Karl, Karl... is there no end to your devious destructiveness? And now it appears you will be investigated by your fellow banana, Alberto Gonzales. I can see justice will be served once again under this administration.

Has there ever been a collection of sociopaths quite like these?

Here is the story:

The Rovie and his GOP hit squad wanted to take back the governorship of Alabama. Unfortunately there was a Democratic governor in the way.

No problem! Rovie and his pack did what they usually do -- they perverted the law, and accused Governor Don Siegelman of corruption; then set a Bushie prosecutor on the task of putting him away for 30 years!

Siegelman's alleged crime? Steering donors to pay down the debts of an organization that lobbied for a state lottery. You know - the kind of stuff Rovie does every day, with Jack (Abramoff.)

The case quickly got ugly, and the stink is now wafting North - perhaps as far North as Washington.

Maybe... just maybe this is the real reason Karl left the Presidential Palace willingly and without handcuffs. That, or the fact that Abramoff is preparing to sing.
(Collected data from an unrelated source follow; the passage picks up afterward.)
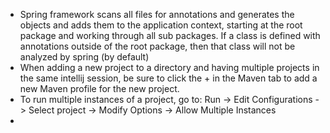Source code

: - Spring framework scans all files for annotations and generates the objects and adds them to the application context,
  starting at the root package and working through all sub packages. If a class is defined with annotations outside of
  the root package, then that class will not be analyzed by spring (by default)
- When adding a new project to a directory and having multiple projects in the same intellij session,
  be sure to click the + in the Maven tab to add a new Maven profile for the new project.
- To run multiple instances of a project, go to:
  Run -> Edit Configurations -> Select project -> Modify Options -> Allow Multiple Instances
- 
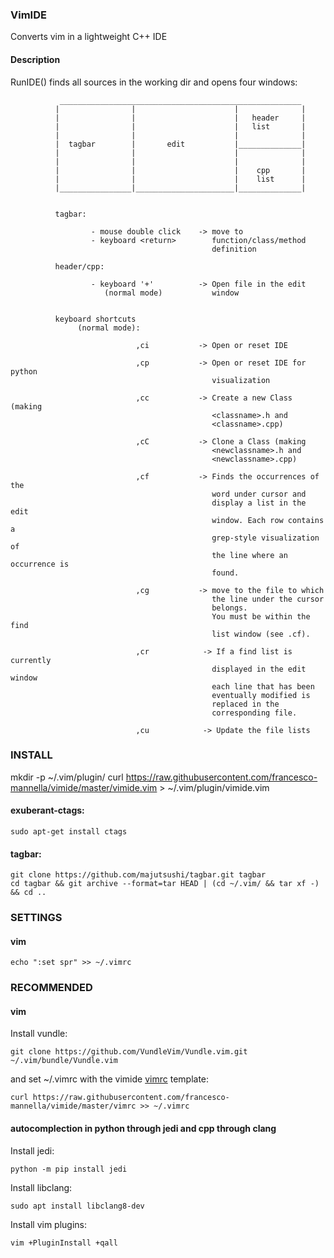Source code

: ### VimIDE

Converts vim in a lightweight C++ IDE

#### Description
RunIDE() finds all sources in the working dir and opens four windows:

               ______________________________________________________
              |                |                      |              |
              |                |                      |   header     |
              |                |                      |   list       |
              |                |                      |              |
              |  tagbar        |       edit           |______________|
              |                |                      |              |
              |                |                      |              |
              |                |                      |    cpp       |
              |                |                      |    list      |
              |________________|______________________|______________|
              

              tagbar:
                      
                      - mouse double click    -> move to
                      - keyboard <return>        function/class/method 
                                                 definition 
                    
              header/cpp:
                      
                      - keyboard '+'          -> Open file in the edit
                         (normal mode)           window
                             

              keyboard shortcuts 
                   (normal mode):
                      
                                ,ci           -> Open or reset IDE

                                ,cp           -> Open or reset IDE for python
                                                 visualization

                                ,cc           -> Create a new Class (making
                                                 <classname>.h and 
                                                 <classname>.cpp)
                      
                                ,cC           -> Clone a Class (making
                                                 <newclassname>.h and 
                                                 <newclassname>.cpp)
                      
                                ,cf           -> Finds the occurrences of the
                                                 word under cursor and
                                                 display a list in the edit
                                                 window. Each row contains a
                                                 grep-style visualization of
                                                 the line where an occurrence is
                                                 found. 

                                ,cg           -> move to the file to which
                                                 the line under the cursor
                                                 belongs.
                                                 You must be within the find
                                                 list window (see .cf).

                                ,cr            -> If a find list is currently
                                                 displayed in the edit window
                                                 each line that has been
                                                 eventually modified is
                                                 replaced in the
                                                 corresponding file.

                                ,cu            -> Update the file lists



### INSTALL
mkdir -p ~/.vim/plugin/
curl https://raw.githubusercontent.com/francesco-mannella/vimide/master/vimide.vim > ~/.vim/plugin/vimide.vim

 
#### exuberant-ctags: 


    sudo apt-get install ctags


#### tagbar:


    git clone https://github.com/majutsushi/tagbar.git tagbar
    cd tagbar && git archive --format=tar HEAD | (cd ~/.vim/ && tar xf -) && cd ..
  
### SETTINGS
 
#### vim
    echo ":set spr" >> ~/.vimrc

### RECOMMENDED
 
#### vim
Install vundle:
    
    git clone https://github.com/VundleVim/Vundle.vim.git ~/.vim/bundle/Vundle.vim

and set ~/.vimrc with the vimide [vimrc](vimrc) template:

    curl https://raw.githubusercontent.com/francesco-mannella/vimide/master/vimrc >> ~/.vimrc

#### autocomplection in python through jedi and cpp through clang

Install jedi:

    python -m pip install jedi

Install libclang:

    sudo apt install libclang8-dev

Install vim plugins:

    vim +PluginInstall +qall
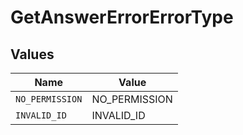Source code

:# GetAnswerErrorErrorType


## Values

| Name            | Value           |
| --------------- | --------------- |
| `NO_PERMISSION` | NO_PERMISSION   |
| `INVALID_ID`    | INVALID_ID      |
Perhaps Rovie will be wearing those metal cuffs sooner than we had hoped.

As per Harpers:

At the center is an affidavit which exposes a Republican political cabal aimed at using the machinery of prosecution to bring down the Democratic governor as the first step in an effort to retake the Statehouse in Montgomery for the GOP.

Now they have an affidavit from a lawyer who says she heard a top Republican operative in Alabama boast in 2002 that the United States attorneys in Alabama would “take care” of Mr. Siegelman. The operative, William Canary, is married to the United States attorney in Montgomery, Leura G. Canary. Mr. Canary, who heads the Business Council of Alabama, was an informal adviser to Bob Riley, a Republican, who defeated Mr. Siegelman in 2002. Earlier, Mr. Canary worked in the White House under President Bush’s father and has close ties to Karl Rove, Mr. Bush’s top political strategist.

In the affidavit, the lawyer, Jill Simpson, said Mr. Canary’s remark was made in a conference call with her and Rob Riley, Governor Riley’s son and campaign manager. Ms. Simpson said Mr. Canary assured the younger Mr. Riley that “his girls would take care of” Mr. Siegelman before he had a chance to run for the governor’s seat in 2006 and identified “his girls” as Leura Canary and Alice Martin, the United States attorney in Birmingham.

Neither Ms. Martin nor her office have offered much by way of retort to these explosive accusations, and, of course, they stack up perfectly against a pattern which has now been demonstrated all across the country – the prosecution by Steven Biskupic in Milwaukee of a key Wisconsin civil servant, which also had the subtext of attempting to bring down a Democratic governor, for instance. That case also produced a conviction, but was unanimously reversed by the Seventh Circuit, with its prominent Reaganite chief judge calling the whole case “preposterous.” And as the facts of the case were spelled out, any reader wonders not just how a jury could convict, but how and why a prosecutor would bring such a charge.

Ms. Martin’s handling of the case was a cakewalk no doubt, because in these days just about anyone is prepared to accept the suggestion that a politician is corrupt. Indeed, it’s the conventional wisdom. The presumption of innocence is a quaint notion which has never, practically speaking, had much effect in our courts. To the contrary, it is quite overwhelmed by confidence in the impartiality and integrity of the federal prosecutor. Or at least it was.

Ah, life in the Banana Republic: never a dull moment. Although occasionally even a Bushie will slip on a peel.